» **Task requirements**:
Please reproduce the data in its entirety, word for word.
..............................
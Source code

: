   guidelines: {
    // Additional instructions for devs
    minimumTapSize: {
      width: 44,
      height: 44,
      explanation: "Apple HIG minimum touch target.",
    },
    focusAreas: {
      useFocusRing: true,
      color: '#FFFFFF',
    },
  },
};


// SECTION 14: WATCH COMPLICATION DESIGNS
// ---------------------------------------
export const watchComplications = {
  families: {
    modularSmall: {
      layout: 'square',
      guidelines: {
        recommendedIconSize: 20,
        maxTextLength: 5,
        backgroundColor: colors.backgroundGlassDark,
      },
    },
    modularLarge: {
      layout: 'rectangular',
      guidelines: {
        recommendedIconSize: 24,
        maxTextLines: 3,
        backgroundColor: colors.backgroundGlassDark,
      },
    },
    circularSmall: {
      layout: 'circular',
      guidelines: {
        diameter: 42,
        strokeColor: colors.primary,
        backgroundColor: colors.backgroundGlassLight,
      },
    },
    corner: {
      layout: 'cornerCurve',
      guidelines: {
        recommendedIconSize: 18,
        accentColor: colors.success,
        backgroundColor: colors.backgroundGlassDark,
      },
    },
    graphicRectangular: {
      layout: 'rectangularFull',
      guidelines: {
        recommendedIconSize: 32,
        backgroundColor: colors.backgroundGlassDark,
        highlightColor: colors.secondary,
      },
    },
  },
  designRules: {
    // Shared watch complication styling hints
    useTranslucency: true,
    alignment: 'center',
..............................
» **Answer space**:
Source code

:   guidelines: {
    // Additional instructions for devs
    minimumTapSize: {
      width: 44,
      height: 44,
      explanation: "Apple HIG minimum touch target.",
    },
    focusAreas: {
      useFocusRing: true,
      color: '#FFFFFF',
    },
  },
};


// SECTION 14: WATCH COMPLICATION DESIGNS
// ---------------------------------------
export const watchComplications = {
  families: {
    modularSmall: {
      layout: 'square',
      guidelines: {
        recommendedIconSize: 20,
        maxTextLength: 5,
        backgroundColor: colors.backgroundGlassDark,
      },
    },
    modularLarge: {
      layout: 'rectangular',
      guidelines: {
        recommendedIconSize: 24,
        maxTextLines: 3,
        backgroundColor: colors.backgroundGlassDark,
      },
    },
    circularSmall: {
      layout: 'circular',
      guidelines: {
        diameter: 42,
        strokeColor: colors.primary,
        backgroundColor: colors.backgroundGlassLight,
      },
    },
    corner: {
      layout: 'cornerCurve',
      guidelines: {
        recommendedIconSize: 18,
        accentColor: colors.success,
        backgroundColor: colors.backgroundGlassDark,
      },
    },
    graphicRectangular: {
      layout: 'rectangularFull',
      guidelines: {
        recommendedIconSize: 32,
        backgroundColor: colors.backgroundGlassDark,
        highlightColor: colors.secondary,
      },
    },
  },
  designRules: {
    // Shared watch complication styling hints
    useTranslucency: true,
    alignment: 'center',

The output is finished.